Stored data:
********

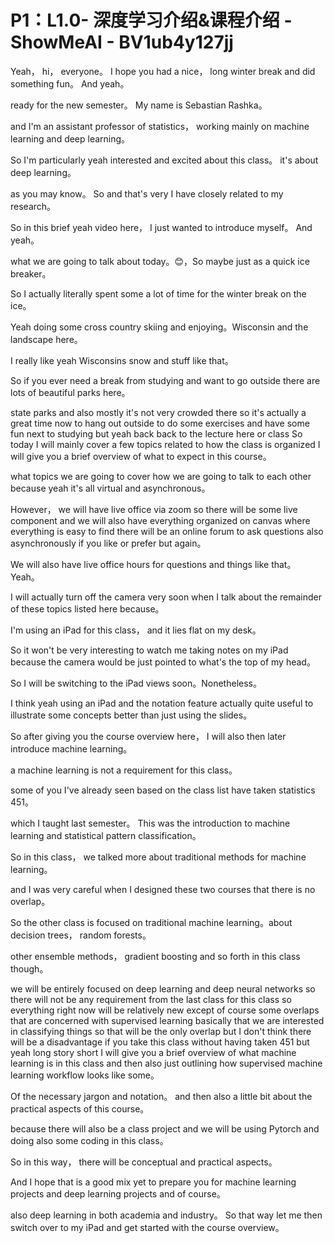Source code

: # P1：L1.0- 深度学习介绍&课程介绍 - ShowMeAI - BV1ub4y127jj

Yeah， hi， everyone。 I hope you had a nice， long winter break and did something fun。 And yeah。

 ready for the new semester。 My name is Sebastian Rashka。

 and I'm an assistant professor of statistics， working mainly on machine learning and deep learning。

 So I'm particularly yeah interested and excited about this class。 it's about deep learning。

 as you may know。 So and that's very I have closely related to my research。

 So in this brief yeah video here， I just wanted to introduce myself。 And yeah。

 what we are going to talk about today。😊，So maybe just as a quick ice breaker。

 So I actually literally spent some a lot of time for the winter break on the ice。

 Yeah doing some cross country skiing and enjoying。Wisconsin and the landscape here。

 I really like yeah Wisconsins snow and stuff like that。

 So if you ever need a break from studying and want to go outside there are lots of beautiful parks here。

 state parks and also mostly it's not very crowded there so it's actually a great time now to hang out outside to do some exercises and have some fun next to studying but yeah back back to the lecture here or class So today I will mainly cover a few topics related to how the class is organized I will give you a brief overview of what to expect in this course。

 what topics we are going to cover how we are going to talk to each other because yeah it's all virtual and asynchronous。

 However， we will have live office via zoom so there will be some live component and we will also have everything organized on canvas where everything is easy to find there will be an online forum to ask questions also asynchronously if you like or prefer but again。

We will also have live office hours for questions and things like that。 Yeah。

 I will actually turn off the camera very soon when I talk about the remainder of these topics listed here because。

I'm using an iPad for this class， and it lies flat on my desk。

 So it won't be very interesting to watch me taking notes on my iPad because the camera would be just pointed to what's the top of my head。

 So I will be switching to the iPad views soon。Nonetheless。

 I think yeah using an iPad and the notation feature actually quite useful to illustrate some concepts better than just using the slides。

 So after giving you the course overview here， I will also then later introduce machine learning。

 a machine learning is not a requirement for this class。

 some of you I've already seen based on the class list have taken statistics 451。

 which I taught last semester。 This was the introduction to machine learning and statistical pattern classification。

 So in this class， we talked more about traditional methods for machine learning。

 and I was very careful when I designed these two courses that there is no overlap。

 So the other class is focused on traditional machine learning。about decision trees， random forests。

 other ensemble methods， gradient boosting and so forth in this class though。

 we will be entirely focused on deep learning and deep neural networks so there will not be any requirement from the last class for this class so everything right now will be relatively new except of course some overlaps that are concerned with supervised learning basically that we are interested in classifying things so that will be the only overlap but I don't think there will be a disadvantage if you take this class without having taken 451 but yeah long story short I will give you a brief overview of what machine learning is in this class and then also just outlining how supervised machine learning workflow looks like some。

Of the necessary jargon and notation。 and then also a little bit about the practical aspects of this course。

 because there will also be a class project and we will be using Pytorch and doing also some coding in this class。

 So in this way， there will be conceptual and practical aspects。

 And I hope that is a good mix yet to prepare you for machine learning projects and deep learning projects and of course。

 also deep learning in both academia and industry。 So that way let me then switch over to my iPad and get started with the course overview。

********

__WHAT YOU NEED TO DO__. Retype exactly the lines above, from the one with "So it won't" through the one with "other ensemble methods，", inclusive.

__RESPONSE TO THIS EXERCISE__.
 So it won't be very interesting to watch me taking notes on my iPad because the camera would be just pointed to what's the top of my head。

 So I will be switching to the iPad views soon。Nonetheless。

 I think yeah using an iPad and the notation feature actually quite useful to illustrate some concepts better than just using the slides。

 So after giving you the course overview here， I will also then later introduce machine learning。

 a machine learning is not a requirement for this class。

 some of you I've already seen based on the class list have taken statistics 451。

 which I taught last semester。 This was the introduction to machine learning and statistical pattern classification。

 So in this class， we talked more about traditional methods for machine learning。

 and I was very careful when I designed these two courses that there is no overlap。

 So the other class is focused on traditional machine learning。about decision trees， random forests。

 other ensemble methods， gradient boosting and so forth in this class though。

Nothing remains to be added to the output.